Once I was running last night, I was happy to be out there. It was a peaceful night. Eighteen degrees felt warm after the sub-zero temperatures of earlier in the week. There was a light cloud cover and only the moon was visible in the night’s sky. The predicted temperature for this evening’s run is 24 degrees with the wind out of the northwest at 11 mph giving a feels-like temperature of 13 degrees.

Take care and thanks for reading.

Sarah

About Sarah

nature, outdoor, and health enthusiast, book reader, and story teller
This entry was posted in Health, Nature, Running and tagged , , , . Bookmark the permalink.

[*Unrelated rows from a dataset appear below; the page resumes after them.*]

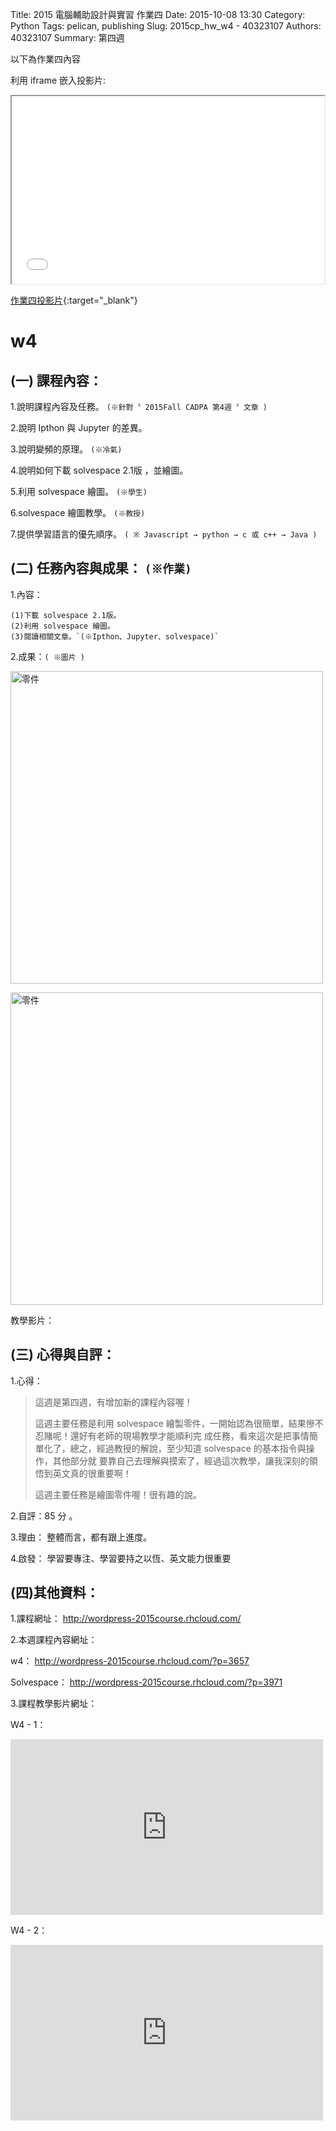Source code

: Title: 2015 電腦輔助設計與實習 作業四
Date: 2015-10-08 13:30
Category: Python
Tags: pelican, publishing
Slug: 2015cp_hw_w4 - 40323107
Authors: 40323107
Summary: 第四週

以下為作業四內容

利用 iframe 嵌入投影片:

<iframe src="40323107_cp_w4_p.html" width="500" height="300"></iframe>

[作業四投影片](40323107_cp_w4_p.html){:target="_blank"}

w4
============

(一) 課程內容：
-------------------------

1.說明課程內容及任務。
`(※針對〝 2015Fall CADPA 第4週 〞文章 )`

2.說明 Ipthon 與 Jupyter 的差異。

3.說明變頻的原理。
`(※冷氣)`

4.說明如何下載 solvespace 2.1版 ，並繪圖。

5.利用 solvespace 繪圖。
`(※學生)`

6.solvespace 繪圖教學。
`(※教授)`

7.提供學習語言的優先順序。
`( ※ Javascript → python → c 或 c++ → Java )`

(二) 任務內容與成果： `(※作業)`
----------------------------------------------

1.內容：

    (1)下載 solvespace 2.1版。
    (2)利用 solvespace 繪圖。
    (3)閱讀相關文章。`(※Ipthon、Jupyter、solvespace)`

2.成果：`( ※圖片 )` 

<img src="images/01.PNG" width="500" alt="零件"></img>

<img src="images/10.08.PNG" width="500" alt="零件"></img>

教學影片：

(三) 心得與自評：
-------------------------

1.心得： 

> 這週是第四週，有增加新的課程內容喔！
>
> 這週主要任務是利用 solvespace 繪製零件，一開始認為很簡單，結果慘不忍賭呢！還好有老師的現場教學才能順利完
> 成任務，看來這次是把事情簡單化了，總之，經過教授的解說，至少知道 solvespace 的基本指令與操作，其他部分就
> 要靠自己去理解與摸索了，經過這次教學，讓我深刻的領悟到英文真的很重要啊！ 
>
> 這週主要任務是繪圖零件喔！很有趣的說。

2.自評：85 分 。

3.理由： 整體而言，都有跟上進度。

4.啟發： 學習要專注、學習要持之以恆、英文能力很重要

(四)其他資料： 
-------------------------

1.課程網址： http://wordpress-2015course.rhcloud.com/

2.本週課程內容網址： 

w4： http://wordpress-2015course.rhcloud.com/?p=3657

Solvespace： http://wordpress-2015course.rhcloud.com/?p=3971

3.課程教學影片網址：

W4 - 1：
 <iframe src="https://player.vimeo.com/video/141762531" width="500" height="281" frameborder="0" webkitallowfullscreen mozallowfullscreen allowfullscreen></iframe>
 
 W4 - 2：
 <iframe src=" https://player.vimeo.com/video/141370058" width="500" height="281" frameborder="0" webkitallowfullscreen mozallowfullscreen allowfullscreen></iframe>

2 Responses to Counting Sheep

  1. Sarah says:

    Hi Shady 🙂

    My days don’t go very well without sleep either. I am curious about something. If you were to have some herbal tea like peppermint tea or chamomile tea in addition to the other tea you drink during the day does it still give you a headache? I think the hot water is calming as much as anything. There are times when I have just hot water or hot water with a little bit of lemon. I stopped having honey mostly because I didn’t feel like buying it anymore, but I also like hot water with a little bit of honey in it or honey and lemon.

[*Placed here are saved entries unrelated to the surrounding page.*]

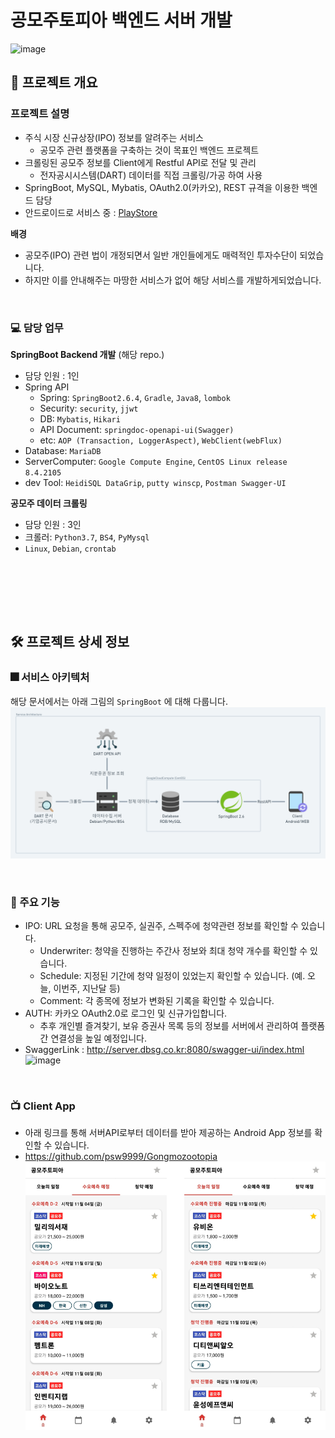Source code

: # 공모주토피아 백엔드 서버 개발
![image](https://user-images.githubusercontent.com/10378777/223959940-c82dd679-d5fe-422f-be4f-6349c60f2f5a.png)


## 📙 프로젝트 개요
### 프로젝트 설명
- 주식 시장 신규상장(IPO) 정보를 알려주는 서비스
    - 공모주 관련 플랫폼을 구축하는 것이 목표인 백엔드 프로젝트
- 크롤링된 공모주 정보를 Client에게 Restful API로 전달 및 관리
    - 전자공시시스템(DART) 데이터를 직접 크롤링/가공 하여 사용
- SpringBoot, MySQL, Mybatis, OAuth2.0(카카오), REST 규격을 이용한 백엔드 담당
- 안드로이드로 서비스 중 : [PlayStore](https://play.google.com/store/apps/details?id=com.psw9999.gongmozootopia.prod.release)

**배경**
- 공모주(IPO) 관련 법이 개정되면서 일반 개인들에게도 매력적인 투자수단이 되었습니다.
- 하지만 이를 안내해주는 마땅한 서비스가 없어 해당 서비스를 개발하게되었습니다.

<br/>

### 💻 담당 업무

**SpringBoot Backend 개발** (해당 repo.)

- 담당 인원 : 1인
- Spring API
  - Spring: `SpringBoot2.6.4`, `Gradle`, `Java8`, `lombok`
  - Security: `security`, `jjwt`
  - DB: `Mybatis`, `Hikari`
  - API Document: `springdoc-openapi-ui(Swagger)`
  - etc: `AOP (Transaction, LoggerAspect)`, `WebClient(webFlux)`
- Database: `MariaDB`
- ServerComputer: `Google Compute Engine`, `CentOS Linux release 8.4.2105`
- dev Tool: `HeidiSQL DataGrip`, `putty winscp`, `Postman Swagger-UI`


**공모주 데이터 크롤링**

- 담당 인원 : 3인
- 크롤러: `Python3.7`, `BS4`, `PyMysql`
- `Linux`, `Debian`, `crontab`

<br/>

<br/><br/><br/>


## 🛠 프로젝트 상세 정보
### 🎆 서비스 아키텍처
해당 문서에서는 아래 그림의 `SpringBoot` 에 대해 다룹니다.
![img.png](readme_file/img.png)

<br/>

### 🤔 주요 기능
- IPO: URL 요청을 통해 공모주, 실권주, 스펙주에 청약관련 정보를 확인할 수 있습니다.
  - Underwriter: 청약을 진행하는 주간사 정보와 최대 청약 개수를 확인할 수 있습니다.
  - Schedule: 지정된 기간에 청약 일정이 있었는지 확인할 수 있습니다. (예. 오늘, 이번주, 지난달 등)
  - Comment: 각 종목에 정보가 변화된 기록을 확인할 수 있습니다.
- AUTH: 카카오 OAuth2.0로 로그인 및 신규가입합니다. 
  - 추후 개인별 즐겨찾기, 보유 증권사 목록 등의 정보를 서버에서 관리하여 플랫폼간 연결성을 높일 예정입니다.
- SwaggerLink : http://server.dbsg.co.kr:8080/swagger-ui/index.html
![image](https://user-images.githubusercontent.com/10378777/223958261-832ce4fd-a0cb-4c4d-a88b-d1d50e4f14c7.png)

<br/>

### 📺 Client App
- 아래 링크를 통해 서버API로부터 데이터를 받아 제공하는 Android App 정보를 확인할 수 있습니다. 
- https://github.com/psw9999/Gongmozootopia
![img.png](readme_file/img_android_exam.png)

<!--
### 고민한점

### 배운점
-->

    I have to stay completely away from salt. It messes up my sinuses and digestive system and makes me feel headachy and sluggish. It takes forever to get out of my system. One way I can tell if my body doesn’t like a particular food is if I crave it. It sounds backwards, but almost all of the foods that give me trouble are ones I would crave if I ate them. For example, I love cheese. I haven’t eaten it regularly since my early 30s. If I ate it now, I would have a very bad reaction to it: stuffy sinuses, upset digestive system, headache….. the list goes on. It is something I can’t have a little of. If I have just a taste, I immediately want more. Eliminating the foods that my body can’t handle has improved sleeping considerably. I suspect that my trouble sleeping now is mostly stress related and that is a tricky one.

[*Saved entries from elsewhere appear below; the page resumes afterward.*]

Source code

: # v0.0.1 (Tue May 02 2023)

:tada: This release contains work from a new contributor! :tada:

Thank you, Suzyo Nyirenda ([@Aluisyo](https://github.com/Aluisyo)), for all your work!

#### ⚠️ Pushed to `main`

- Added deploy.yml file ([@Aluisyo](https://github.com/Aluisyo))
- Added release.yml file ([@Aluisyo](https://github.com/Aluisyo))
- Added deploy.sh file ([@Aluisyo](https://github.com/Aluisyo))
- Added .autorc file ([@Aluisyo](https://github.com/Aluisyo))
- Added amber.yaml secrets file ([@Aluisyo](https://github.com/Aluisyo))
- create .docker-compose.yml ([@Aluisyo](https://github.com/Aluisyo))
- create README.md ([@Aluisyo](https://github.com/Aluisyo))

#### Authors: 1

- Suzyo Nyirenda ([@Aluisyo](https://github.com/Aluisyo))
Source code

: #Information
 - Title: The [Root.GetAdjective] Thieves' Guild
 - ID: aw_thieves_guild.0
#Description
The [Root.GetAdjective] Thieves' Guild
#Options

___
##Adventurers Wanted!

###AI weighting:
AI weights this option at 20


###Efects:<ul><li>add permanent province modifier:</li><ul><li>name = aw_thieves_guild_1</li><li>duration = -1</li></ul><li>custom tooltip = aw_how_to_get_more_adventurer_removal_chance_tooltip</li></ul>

    I find that going running at the end of the day is better for my work productivity. This is a surprise. I used to think that running in the morning woke me up and improved my mood and this was a benefit. What happens, though, is that I feel rushed when I am running. I am in a hurry and thinking about what I have to do in the day. Whatever good mood I generate going running usually disappears quickly with the day. It is completely different going running in the evening. When I go running, the day is over. Whatever was going to get done is done. All that is left is stretches, running, shower, food, and bed. If I am early enough, I might read or write before I fall asleep. In theory, I am not supposed to be thinking about anything of a stressful nature during this time. It doesn’t always work that way, but if I go running far enough (say 6 miles or more) I stop thinking about stressful things because I am tired. Last night, after I took a shower, I was noticing how much more relaxed I was than earlier in the day. It tells me that even when I feel too tired to run like I did last night that it is worth the trouble of going. And I am a morning and day person. I think best when I first wake up. It is downhill all day. It is better that working is closer to when I wake up.

  2. Sarah says:

    Your dog is crabby from being cooped up all day is she? 🙂 I can’t blame her. I don’t like being cooped up either. I had four dogs bark at me last night. Perhaps they were also crabby. Two were the usual suspects. The third was a very small dog running around the front yard of her house. The fourth was a large dog barking out of the half open window of a passing car.

    Strictly speaking, herbal teas aren’t teas 🙂 It is just easier to say tea than herbal infusion or herbal decoction (boiling the water with the herbs in it). We all have different sensitivities to things. There are herbal teas my sister won’t drink because they make her feel odd in some way or another.

    I only started running in the evening all the time this summer. It was an experiment and I was skeptical. How well it works has been a pleasant surprise and I wish I had tried it sooner.